6.830: Lecture 3

The reading for this lecture is:

The start of Chapter 4 to end of Section 4.2.5 (pages 100-110) of Ramakrishnan and Gehrke
The start of Chapter 2 to end of Section 2.6 (pages 25-46) of Ramakrishnan and Gehrke
Section 3.5 (pages 75-86) of Ramakrishnan and Gehrke
The start of Chapter 19 to end of Section 19.4 (pages 605-619) of Ramakrishnan and Gehrke

The first reading discusses the "relational algebra" proposed by Ted Codd, which we will discuss at the beginning of lecture.

The second two readings discuss ER modeling, which is one practical way which can be used to model a database and generate relational database schemas.

The fourth reading discusses a formal model based on the notion of functional dependencies that makes it possible to reason about whether schemas are free of anomalies that lead to operational problems in database system execution. You should focus on understanding BCNF and 3NF; we will not discuss the higher normal forms.

The relationship between these last three readings is that ER modeling generally produces relational schemas that conform to 3NF/BCNF, though this isn't strictly true (see section 19.7 for a discussion of cases when ER modeling doesn't lead to BCNF or 3NF schemas.) For those who are interested, it turns out that there are relatively straightforward algorithms for generating BCNF/3NF schemas given a collection of functional dependencies -- these are given in Sections 19.5 and 19.6 of Ramakrishnan and Gehrke, but you don't need to know these in detail.

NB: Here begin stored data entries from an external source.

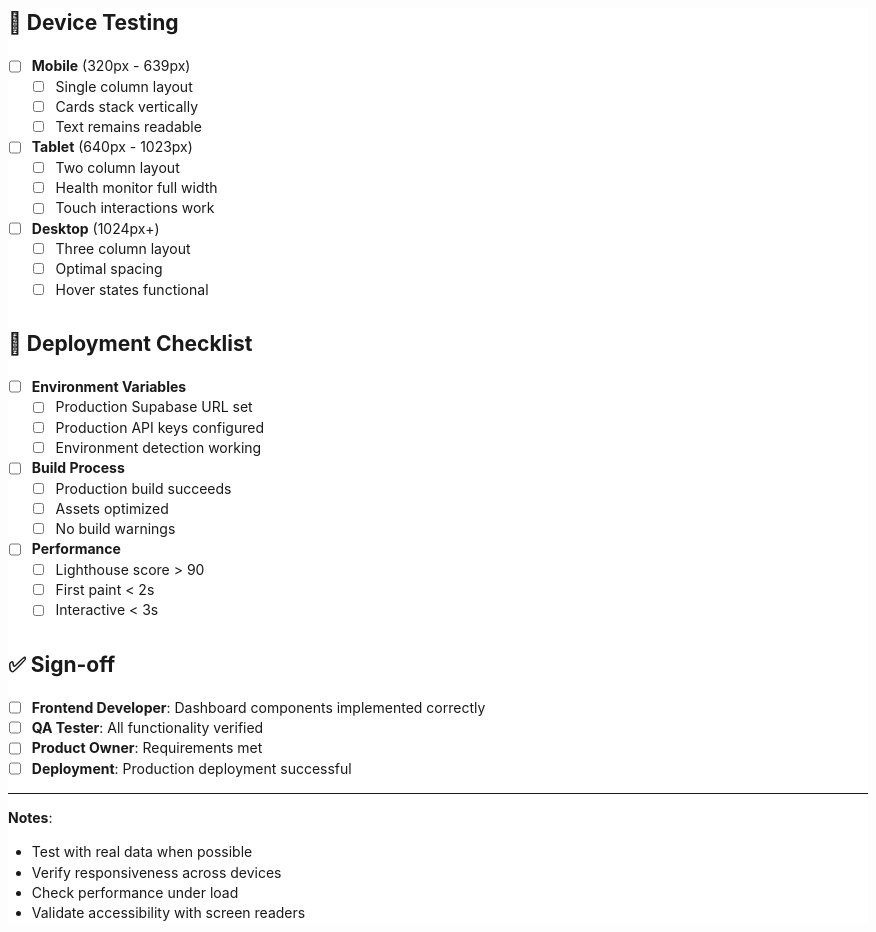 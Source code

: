 ## 📱 Device Testing
- [ ] **Mobile** (320px - 639px)
  - [ ] Single column layout
  - [ ] Cards stack vertically
  - [ ] Text remains readable
- [ ] **Tablet** (640px - 1023px)
  - [ ] Two column layout
  - [ ] Health monitor full width
  - [ ] Touch interactions work
- [ ] **Desktop** (1024px+)
  - [ ] Three column layout
  - [ ] Optimal spacing
  - [ ] Hover states functional

## 🚀 Deployment Checklist
- [ ] **Environment Variables**
  - [ ] Production Supabase URL set
  - [ ] Production API keys configured
  - [ ] Environment detection working
- [ ] **Build Process**
  - [ ] Production build succeeds
  - [ ] Assets optimized
  - [ ] No build warnings
- [ ] **Performance**
  - [ ] Lighthouse score > 90
  - [ ] First paint < 2s
  - [ ] Interactive < 3s

## ✅ Sign-off
- [ ] **Frontend Developer**: Dashboard components implemented correctly
- [ ] **QA Tester**: All functionality verified
- [ ] **Product Owner**: Requirements met
- [ ] **Deployment**: Production deployment successful

---

**Notes**: 
- Test with real data when possible
- Verify responsiveness across devices
- Check performance under load
- Validate accessibility with screen readers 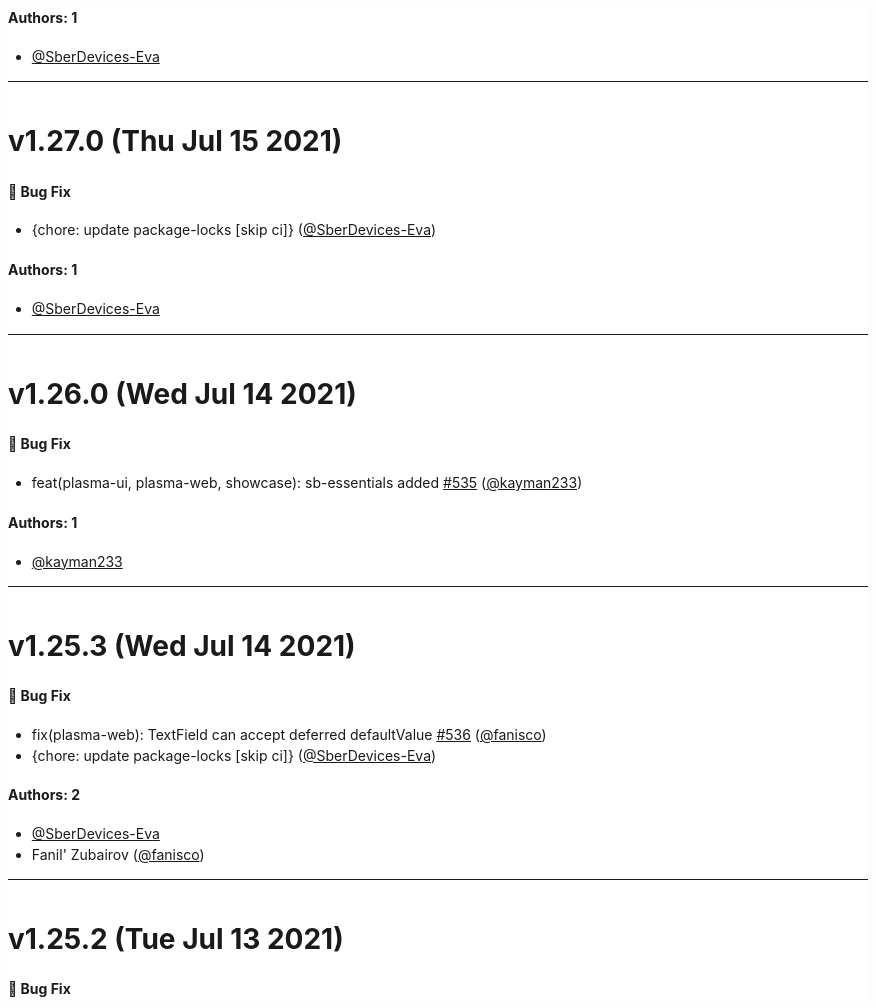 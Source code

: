 #### Authors: 1

-   [@SberDevices-Eva](https://github.com/SberDevices-Eva)

---

# v1.27.0 (Thu Jul 15 2021)

#### 🐛 Bug Fix

-   {chore: update package-locks \[skip ci\]} ([@SberDevices-Eva](https://github.com/SberDevices-Eva))

#### Authors: 1

-   [@SberDevices-Eva](https://github.com/SberDevices-Eva)

---

# v1.26.0 (Wed Jul 14 2021)

#### 🐛 Bug Fix

-   feat(plasma-ui, plasma-web, showcase): sb-essentials added [#535](https://github.com/sberdevices/plasma/pull/535) ([@kayman233](https://github.com/kayman233))

#### Authors: 1

-   [@kayman233](https://github.com/kayman233)

---

# v1.25.3 (Wed Jul 14 2021)

#### 🐛 Bug Fix

-   fix(plasma-web): TextField can accept deferred defaultValue [#536](https://github.com/sberdevices/plasma/pull/536) ([@fanisco](https://github.com/fanisco))
-   {chore: update package-locks \[skip ci\]} ([@SberDevices-Eva](https://github.com/SberDevices-Eva))

#### Authors: 2

-   [@SberDevices-Eva](https://github.com/SberDevices-Eva)
-   Fanil' Zubairov ([@fanisco](https://github.com/fanisco))

---

# v1.25.2 (Tue Jul 13 2021)

#### 🐛 Bug Fix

As you read these chapters, think about and be prepared to answer the following questions in Lecture:

What problems does schema normalization solve? Do you believe that these are important problems?
What is the distinction between BCNF and 3NF? Is there a reason to prefer one over the other?
Think about a data set you have worked with recently, and try to derive a set of functional dependencies that correspond to it. What assumptions did you have to make in modeling your data in this way?
How is it that ER modeling generally leads to BCNF/3NF schemas?